LANSING–With approval from the Michigan Strategic Fund (MSF) board, the Lansing Economic Area Partnership (LEAP) will receive $100,000 in Gateway Representative support from the Michigan Economic Development Corp. for the seventh consecutive year.

The Lansing region grew by 5 percent in 25 critical high-tech occupations from 2015 to 2020 and projects an additional 4 percent growth from 2020 to 2025, outpacing the national average. High-tech jobs continue to grow in number and wage levels in various industries in the Lansing region.

Gateway resources provide a critical high-tech startup program that helps local ideas evolve into growing businesses. Peptinovo Biopharma is a great example.

“Creating an early-stage biotech company is a huge chasm to cross, even when you have a promising and novel technology,” said Ren Homan, co-founder of Peptinovo Biopharma, a LEAP client. “We think Peptinovo’s drug delivery technology will make chemotherapy more effective and tolerable.
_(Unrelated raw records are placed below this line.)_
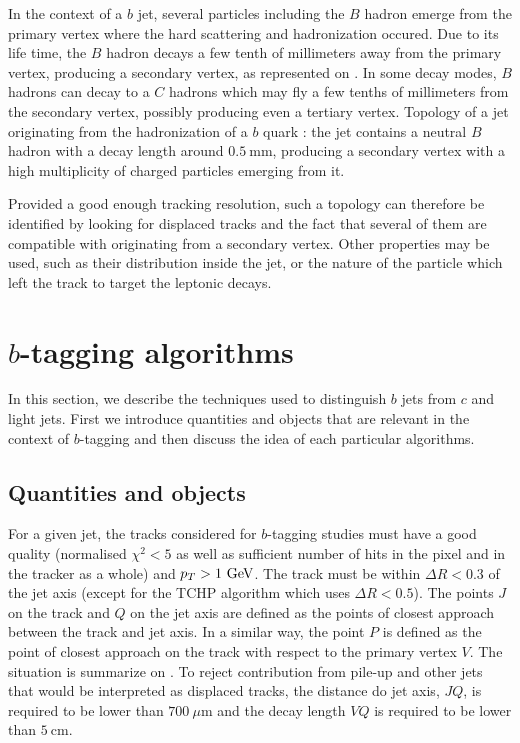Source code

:     In the context of a $b$ jet, several particles including the $B$ hadron emerge from
    the primary vertex where the hard scattering and hadronization occured. Due to its
    life time, the $B$ hadron decays a few tenth of millimeters away from the primary
    vertex, producing a secondary vertex, as represented on .
    In some decay modes, $B$ hadrons can decay to a $C$ hadrons which may fly a few tenths
    of millimeters from the secondary vertex, possibly producing even a tertiary vertex.
                 {Topology of a jet originating from the hadronization of a $b$ quark : the
                 jet contains a neutral $B$ hadron with a decay length around $0.5~\text{mm}$,
                 producing a secondary vertex with a high multiplicity of charged particles
                 emerging from it.}

    Provided a good enough tracking resolution, such a topology can therefore be identified
    by looking for displaced tracks and the fact that several of them are compatible with
    originating from a secondary vertex. Other properties may be used, such as their
    distribution inside the jet, or the nature of the particle which left the track to target
    the leptonic decays.

    \section{$b$-tagging algorithms \label{sec:bTagAlgorithms}}

    In this section, we describe the techniques used to distinguish $b$ jets from $c$ and
    light jets. First we introduce quantities and objects that are relevant in the context
    of $b$-tagging and then discuss the idea of each particular algorithms.

    \subsection{Quantities and objects}

    For a given jet, the tracks considered for $b$-tagging studies must have
    a good quality (normalised $\chi^2 < 5$ as well as sufficient number of hits in the
    pixel and in the tracker as a whole) and $p_T > 1~\text{GeV}$. The track must be within
    $\Delta R < 0.3$ of the jet axis (except for the TCHP algorithm which uses $\Delta R < 0.5$).
    The points $J$ on the track and $Q$ on the jet axis are defined as the points of closest
    approach between the track and jet axis. In a similar way, the point $P$ is defined
    as the point of closest approach on the track with respect to the primary vertex $V$.
    The situation is summarize on . To reject
    contribution from pile-up and other jets that would be interpreted as displaced
    tracks, the distance do jet axis, $JQ$, is required to be lower than $700~{\mu\text{m}}$
    and the decay length $VQ$ is required to be lower than $5~\text{cm}$.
The BAF support we received through LEAP was a great boost in helping us move forward and spur interest from the investors needed to reach our goal of improving cancer patients’ outcomes.”

Joe Carr, LEAP’s vice president of entrepreneurship and innovation, believes the Gateway program enables LEAP to effectively support the Lansing region’s high-tech entrepreneurs stating,

“Without adequate investment and support, many entrepreneurs would not see their ideas take off,” Carr said. “The services and personalized guidance LEAP can provide as a result of the Gateway program is vital to the startup process.”

With this grant, LEAP’s Tech Startup Gateway Program will continue to connect high-tech startups with state resources, diversify Michigan’s economy, and bring innovations to the regional community. LEAP’s Tech Startup Gateway Program is framed around regional management of the MEDC’s Business Accelerator Fund (BAF) support, managing the Lansing Regional SmartZone and close relationships with Michigan State University (MSU) Foundation’s Red Cedar Ventures, Spartan Innovations and the Regional Innovation Network Group (RING), a group led by LEAP comprised of over 20 entrepreneurial support organizations (ESO) in the Lansing region.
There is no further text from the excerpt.